Work to complete
Of the lines below, report only those that contain "applicable".

━━━━━ Exercise materials

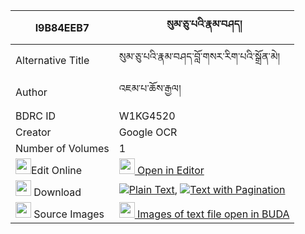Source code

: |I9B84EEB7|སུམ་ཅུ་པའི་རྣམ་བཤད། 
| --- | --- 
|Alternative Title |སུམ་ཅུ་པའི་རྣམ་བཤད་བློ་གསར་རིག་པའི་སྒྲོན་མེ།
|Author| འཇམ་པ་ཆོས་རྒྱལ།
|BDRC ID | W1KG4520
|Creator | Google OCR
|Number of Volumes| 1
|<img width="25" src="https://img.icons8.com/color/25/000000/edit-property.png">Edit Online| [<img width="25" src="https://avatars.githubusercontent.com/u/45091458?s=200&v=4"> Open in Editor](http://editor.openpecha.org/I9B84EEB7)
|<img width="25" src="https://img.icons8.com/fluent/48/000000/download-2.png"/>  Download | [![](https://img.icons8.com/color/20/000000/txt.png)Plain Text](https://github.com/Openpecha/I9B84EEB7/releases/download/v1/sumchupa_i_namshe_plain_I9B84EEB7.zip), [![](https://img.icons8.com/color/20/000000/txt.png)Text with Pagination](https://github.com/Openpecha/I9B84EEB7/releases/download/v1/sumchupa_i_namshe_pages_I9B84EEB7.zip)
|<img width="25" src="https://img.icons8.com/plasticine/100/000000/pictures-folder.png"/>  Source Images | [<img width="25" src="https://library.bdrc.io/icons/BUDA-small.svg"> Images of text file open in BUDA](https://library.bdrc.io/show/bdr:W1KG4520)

━━━━━━━━━━
━━━━━ Exercise materials

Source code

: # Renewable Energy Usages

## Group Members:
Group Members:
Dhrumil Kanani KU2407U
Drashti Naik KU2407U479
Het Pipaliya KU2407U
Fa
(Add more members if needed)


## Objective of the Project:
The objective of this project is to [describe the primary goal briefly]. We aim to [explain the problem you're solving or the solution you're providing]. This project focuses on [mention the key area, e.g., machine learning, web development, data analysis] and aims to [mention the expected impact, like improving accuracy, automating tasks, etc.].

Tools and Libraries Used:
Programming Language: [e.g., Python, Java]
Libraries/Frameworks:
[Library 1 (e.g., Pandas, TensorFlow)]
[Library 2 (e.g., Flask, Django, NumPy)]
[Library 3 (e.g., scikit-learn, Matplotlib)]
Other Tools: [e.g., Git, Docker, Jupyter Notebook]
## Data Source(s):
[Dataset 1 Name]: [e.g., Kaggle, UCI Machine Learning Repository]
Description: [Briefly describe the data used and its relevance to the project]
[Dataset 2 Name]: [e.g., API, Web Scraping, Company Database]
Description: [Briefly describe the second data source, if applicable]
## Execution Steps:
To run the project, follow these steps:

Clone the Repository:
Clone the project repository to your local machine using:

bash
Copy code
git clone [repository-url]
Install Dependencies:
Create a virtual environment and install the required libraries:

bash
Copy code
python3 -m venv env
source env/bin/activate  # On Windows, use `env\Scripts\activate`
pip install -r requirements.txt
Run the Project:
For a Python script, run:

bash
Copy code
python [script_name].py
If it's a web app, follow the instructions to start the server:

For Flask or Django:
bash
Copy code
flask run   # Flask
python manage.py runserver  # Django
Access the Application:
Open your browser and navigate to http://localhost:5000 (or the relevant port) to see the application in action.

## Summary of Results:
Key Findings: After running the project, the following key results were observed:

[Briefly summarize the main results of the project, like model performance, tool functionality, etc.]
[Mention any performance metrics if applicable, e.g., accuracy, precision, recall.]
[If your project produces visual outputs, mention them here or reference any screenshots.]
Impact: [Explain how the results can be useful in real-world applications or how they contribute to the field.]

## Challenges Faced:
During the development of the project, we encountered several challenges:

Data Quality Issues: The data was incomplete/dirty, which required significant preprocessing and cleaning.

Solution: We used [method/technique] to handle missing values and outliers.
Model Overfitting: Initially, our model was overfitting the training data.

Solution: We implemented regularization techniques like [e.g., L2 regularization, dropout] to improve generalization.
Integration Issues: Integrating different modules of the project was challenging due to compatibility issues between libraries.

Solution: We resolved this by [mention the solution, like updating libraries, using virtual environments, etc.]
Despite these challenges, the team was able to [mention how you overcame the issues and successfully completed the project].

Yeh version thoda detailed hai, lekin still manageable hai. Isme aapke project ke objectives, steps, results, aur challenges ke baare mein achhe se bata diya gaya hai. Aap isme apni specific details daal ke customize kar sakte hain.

━━━━━━━━━━
━━━━━ Exercise materials

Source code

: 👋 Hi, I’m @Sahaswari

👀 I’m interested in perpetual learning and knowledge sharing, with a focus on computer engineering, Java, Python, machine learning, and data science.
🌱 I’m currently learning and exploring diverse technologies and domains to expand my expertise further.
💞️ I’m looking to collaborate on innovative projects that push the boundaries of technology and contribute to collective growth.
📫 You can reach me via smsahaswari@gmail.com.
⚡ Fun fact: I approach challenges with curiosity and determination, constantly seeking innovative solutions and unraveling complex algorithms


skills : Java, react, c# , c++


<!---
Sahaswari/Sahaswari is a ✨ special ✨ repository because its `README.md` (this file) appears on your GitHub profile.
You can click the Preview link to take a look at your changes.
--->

━━━━━━━━━━

Written response
Description: [Briefly describe the second data source, if applicable]
[Mention any performance metrics if applicable, e.g., accuracy, precision, recall.]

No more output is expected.